“A professional always specializes.”
By all accounts, Bill Miner was a man who took pride in his work. A stagecoach bandit during his younger years, he was known to be incredibly polite while robbing those who crossed his path. Always a gentleman, he would tip his hat to the ladies, was known to do a good turn from time to time and instructed those who worked with him to shoot only as a last resort and never to kill any of their victims. However, he was far from perfect where his chosen profession was concerned as he spent more than his fair share of time behind bars, one stint being over 30 years, a stretch that makes him a man out of time when he’s released at the dawn of the 20th century. His professional specialization, like his youth, is in the past. He’s forced to change, adapt in an age of technological innovations he neither understands nor recognizes, a move that leads him to places, both personal and professional, he could not anticipate.
Phillip Borsos’ “The Grey Fox” eschews the conventions of the western in recounting Miner’s story. There’s no mythmaking at play here but rather a modest yet compelling character study of a simple man who opts for expedience over direction where his life is concerned. This 1982 sleeper, beautifully restored by Kino-Lorber and available for home streaming at musicboxtheatre.com, is a throwback to a formal classicism seldom seen in cinema today. Stripped down of all artifice, Borsos uses the Canadian location to great effect, the snowcapped mountains and dense forests giving the film a subtle sense of grandeur, a virgin territory brimming with possibilities, perfect for anyone looking to reinvent themselves. This is matched by the work of Richard Farnsworth in the titular role, a longtime bit player who finally got his chance in the spotlight, delivering a nuanced, poignant and moving performance.
Miner is a man adrift after having been released from prison after 33 years. Living with his sister and disapproving brother-in-law, toiling in a menial job, he searches for an alternative to his former line of work. However, he wanders into a moving picture show, sees Edwin S. Porter’s “The Great Train Robbery” and sees his future. Inspired, he decides to try his hand at this simple, risky vocation, yet stumbles his first time out, so much so that he decides to leave Oregon for Canada. He persists, takes on a partner (Wayne Robson) and becomes something of an expert at this distinct brand of vehicular thievery. He also meets Kate (Jackie Burroughs), a free-thinking photographer, and falls in love. Foolishly, he begins to think of settling down with her, just as the authorities start to close in.

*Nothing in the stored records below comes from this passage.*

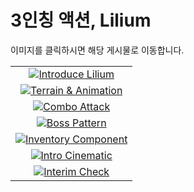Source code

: # 3인칭 액션, Lilium

이미지를 클릭하시면 해당 게시물로 이동합니다.

<table>
    <tbody>
        <tr>
            <td>
            <center>
            <a href="https://mrhoony.github.io/posts/LiliumE00/" target='_blank'><img src="https://user-images.githubusercontent.com/52897037/216818898-60256cf4-3ebd-409a-b632-bedd78e28697.png" alt="Introduce Lilium"></a>
            </center>
            </td>
        </tr>
      <tr>
            <td>
            <center>
            <a href="https://mrhoony.github.io/posts/LiliumE01/" target="_blank"><img src="https://user-images.githubusercontent.com/52897037/216821308-994d62eb-3660-4056-bcf9-8775091c9b74.png" alt="Terrain & Animation"></a>
            </center>
            </td>
        </tr>
      <tr>
            <td>
            <center>
            <a href="https://mrhoony.github.io/posts/LiliumE02/" target="_blank"><img src="https://user-images.githubusercontent.com/52897037/216821353-f99f227d-f1fc-4868-aa0c-f17b38abafe7.png" alt="Combo Attack"></a>
            </center>
            </td>
        </tr>
        <tr>
            <td>
            <center>
            <a href="https://mrhoony.github.io/posts/LiliumE03/" target="_blank"><img src="https://user-images.githubusercontent.com/52897037/216821400-339d3d48-445d-4f4b-90eb-79ce1d3b0d3f.png" alt="Boss Pattern"></a>
            </center>
            </td>
        </tr>
      <tr>
            <td>
            <center>
            <a href="https://mrhoony.github.io/posts/LiliumE04/" target="_blank"><img src="https://user-images.githubusercontent.com/52897037/216821422-62061939-143d-429c-94fc-220f2212dd32.png" alt="Inventory Component"></a>
            </center>
            </td>
        </tr>
        <tr>
            <td>
            <center>
            <a href="https://mrhoony.github.io/posts/LiliumE05/" target="_blank"><img src="https://user-images.githubusercontent.com/52897037/216821433-7694b7e9-5f12-47ad-8a79-4e66db82b539.png" alt="Intro Cinematic"></a>
            </center>
            </td>
        </tr>
        <tr>
            <td>
            <center>
            <a href="https://mrhoony.github.io/posts/LiliumE06/" target="_blank"><img src="https://user-images.githubusercontent.com/52897037/216821441-0240d669-6d4d-4e83-b430-2f32afc3e575.png" alt="Interim Check"></a>
            </center>
            </td>
        </tr>
</table>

Farnsworth’s unassuming performance is a wonder to behold, a showcase of film acting at its finest. Having knocked around Hollywood in bit parts since 1937, the actor finally began getting supporting roles in the late ’70s. He managed to catch Borsos’ eye, and his casting of the actor couldn’t have been more apropos. The fact that Farnsworth was not an established star allows us to identify more readily with this modest man. Like any good film performer, he learned that less is often more on the big screen, conveying a well of emotions with a simple gesture or glance. Watch as he reacts to seeing a motion picture for the first time or the way he instinctively reaches out to caress a leaf from a fern while waiting in an office. These are instinctual reactions few actors master that allows them to create genuine characters. That he’s a charmer doesn’t hurt either, a quality the film itself possesses that makes it worth revisiting after all of these years.